Even more troubling, Shalala sat on the board of Lennar Corporation, one of America's largest homebuilders, from 2001 to 2012. Securities and Exchange Commission filings show Shalala earned $113,000 in combined compensation (mostly stock awards) in 2011. To avoid a conflict of interest, the then-University of Miami president left the board in 2012 when Lennar CEO Stuart Miller Was angling to become vice-chair of UM's board. (He became a UM trustee in 2002.) She left UM in 2015 and rejoined the Lennar board two years later.
During the decade Shalala helped lead the company, Lennar played a major role in fueling the global recession. Most obvious, Lennar overbuilt: The mid-2000s housing boom came, in part, because D.R. Horton and Lennar were buying up every tract of land they could and slapping together houses as fast as they could. Miami-Dade County, in particular, got hammered during the Great Recession. A 2009 county report laid bare the obviousness of the overbuilding problem.

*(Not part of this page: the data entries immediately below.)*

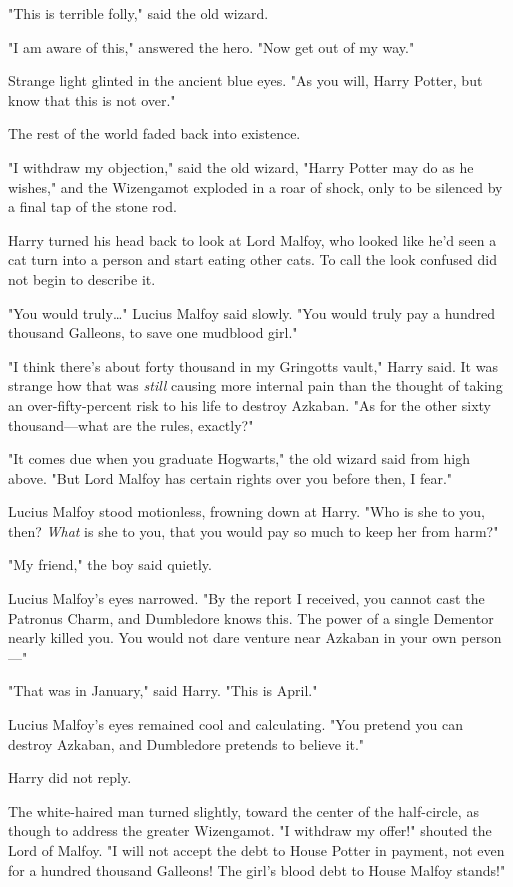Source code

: "This is terrible folly," said the old wizard.

"I am aware of this," answered the hero. "Now get out of my way."

Strange light glinted in the ancient blue eyes. "As you will, Harry Potter, but 
know that this is not over."

The rest of the world faded back into existence.

"I withdraw my objection," said the old wizard, "Harry Potter may do as he 
wishes," and the Wizengamot exploded in a roar of shock, only to be silenced by 
a final tap of the stone rod.

Harry turned his head back to look at Lord Malfoy, who looked like he'd seen a 
cat turn into a person and start eating other cats. To call the look confused 
did not begin to describe it.

"You would truly{\ldots}" Lucius Malfoy said slowly. "You would truly pay a 
hundred thousand Galleons, to save one mudblood girl."

"I think there's about forty thousand in my Gringotts vault," Harry said. It 
was strange how that was \emph{still} causing more internal pain than the 
thought of taking an over-fifty-percent risk to his life to destroy Azkaban. 
"As for the other sixty thousand---what are the rules, exactly?"

"It comes due when you graduate Hogwarts," the old wizard said from high above. 
"But Lord Malfoy has certain rights over you before then, I fear."

Lucius Malfoy stood motionless, frowning down at Harry. "Who is she to you, 
then? \emph{What} is she to you, that you would pay so much to keep her from 
harm?"

"My friend," the boy said quietly.

Lucius Malfoy's eyes narrowed. "By the report I received, you cannot cast the 
Patronus Charm, and Dumbledore knows this. The power of a single Dementor 
nearly killed you. You would not dare venture near Azkaban in your own 
person---"

"That was in January," said Harry. "This is April."

Lucius Malfoy's eyes remained cool and calculating. "You pretend you can 
destroy Azkaban, and Dumbledore pretends to believe it."

Harry did not reply.

The white-haired man turned slightly, toward the center of the half-circle, as 
though to address the greater Wizengamot. "I withdraw my offer!" shouted the 
Lord of Malfoy. "I will not accept the debt to House Potter in payment, not 
even for a hundred thousand Galleons! The girl's blood debt to House Malfoy 
stands!"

County economist Robert Cruz wrote that from 2002 to 2007, the county's "vacant and for sale" rate spiked by 52 percent, and a particular construction boom from 2005 to 2007 led to an extremely acute vacancy hike just before the economy crashed.
Between the board engagements, and the speaking gigs to captains of industry as back end payoffs to their political career, is it any wonder that the typical voter does not believe when people like her claim that they will fight for the ordinary person.